Book Review: Contrasts in Command: The Battle of Fair Oaks, May 31 - June 1, 1862


by Victor Vignola

El Dorado Hills, Ca.: Savas Beatie, 2023. . Pp. xviii, 269. Illus., maps, tables, appends, notes, biblio., index. $34.95. ISBN: 1611216826

Command Decisions at Fair Oaks

In this fresh look at the opening round of the two-day Battle of Fair Oaks (also known as Seven Pines), author Vignola opens by arguing that most past treatments on the fight were based chiefly on Union reports, newspaper accounts, soldiers’ letters and memoirs, and regimental histories.

Advancing up the Virginia Peninsula in the Spring of 1862, general George McClellan’s Union Army of the Potomac had reached within a dozen miles of Richmond. His Confederate opponent, Joseph E. Johnston, who had hitherto only lightly opposed the Union advance, chose to undertake a major counter attack in late May, seeing an opportunity to strike two of McClellan’s army corps that were separated from the main body of his army.

Vignola offers a good discussion of Johnston’s decision making before attacking on May 31st. The assault initially went well. But Johnston was wounded that evening, which caused a loss of command control, several of his officers performed poorly, while some Union ones did well, and the battle ended in a draw on June 1st.

In his analysis of the outcome, Vignola argues that battle would have resulted in a Confederate victory had Johnston not been wounded, a point made by Robert Krick in his forward to the book. The loss, however, had a silver lining in that Johnston was replaced two days later by Robert E. Lee, who would prove a more aggressive general to command what became the Army of Northern Virginia.

Vignola’s thorough research, knowledge of the terrain, and enthusiasm for the subject, help bring the battle to life. We not only get the ‘Big Picture” of generals leading corps and divisions in the fighting, but also see lesser officers in action at the regimental level, making life and death decisions.

While Vignola might offer rather more coverage of the Union side, he does cover it reasonably well, and in fact argues that Union commanders general outperformed their rivals, praising only D.H. Hill, while commending the Union’s Edwin V. Sumner, and Darius Couch.

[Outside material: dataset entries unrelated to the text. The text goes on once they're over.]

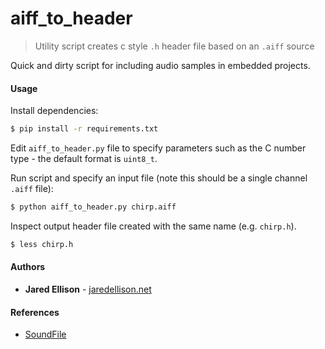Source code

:# aiff_to_header

> Utility script creates c style `.h` header file based on an `.aiff` source

Quick and dirty script for including audio samples in embedded projects.

#### Usage

Install dependencies:

```bash
$ pip install -r requirements.txt
```

Edit `aiff_to_header.py` file to specify parameters such as the C number type - the default format is `uint8_t`.

Run script and specify an input file (note this should be a single channel `.aiff` file):

```bash
$ python aiff_to_header.py chirp.aiff
```

Inspect output header file created with the same name (e.g. `chirp.h`).

```bash
$ less chirp.h
```

#### Authors

- **Jared Ellison** - [jaredellison.net](http://jaredellison.net/)

#### References

- [SoundFile](https://pypi.org/project/SoundFile/)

Vignola’s conclusions also note that the weather played a significant factor in the battle, helping turn it into a lost opportunity for the South.

This reviewer highly recommends Contrasts in Command for anyone who has an interest in the Civil War, and particularly in the protracted duel between the Army of Northern Virginia and the Army of the Potomac.


Our Reviewer: David Marshall has been a high school American history teacher in the Miami-Dade School district for more than three decades. A life-long Civil War enthusiast, David is president of the Miami Civil War Round Table Book Club. In addition to numerous reviews in Civil War News and other publications, he has given presentations to Civil War Round Tables on Joshua Chamberlain, Ulysses S. Grant, Abraham Lincoln, the Battle of Gettysburg, and the common soldier. His previous reviews here include Navigating Liberty: Black Refugees and Antislavery Reformers in the Civil War South, Gettysburg In Color, Vol 1, "The Bullets Flew Like Hail", John Brown's Raid, Searching For Irvin McDowell, A House Built by Slaves, They Came Only To Die, General Grant and the Verdict of History, Gettysburg In Color, Vol 2, Man of Fire, To the Last Extremity, Hood's Defeat Near Fox's Gap, "If We Are Striking for Pennsylvania", Vol. 2, Outwitting Forrest, All That Can Be Expected, Force of a Cyclone, Lincoln and Native Americans, Detour to Disaster, Lincoln in Lists, A Wilderness of Destruction, Twelve Days, The Civil War Memoirs of Captain William J. Seymour, Stay and Fight it Out, Calamity at Frederick, John T. Wilder and The Sergeant: The Incredible Life of Nicholas Said.



Note: Contrasts in Command is also available in e-editions.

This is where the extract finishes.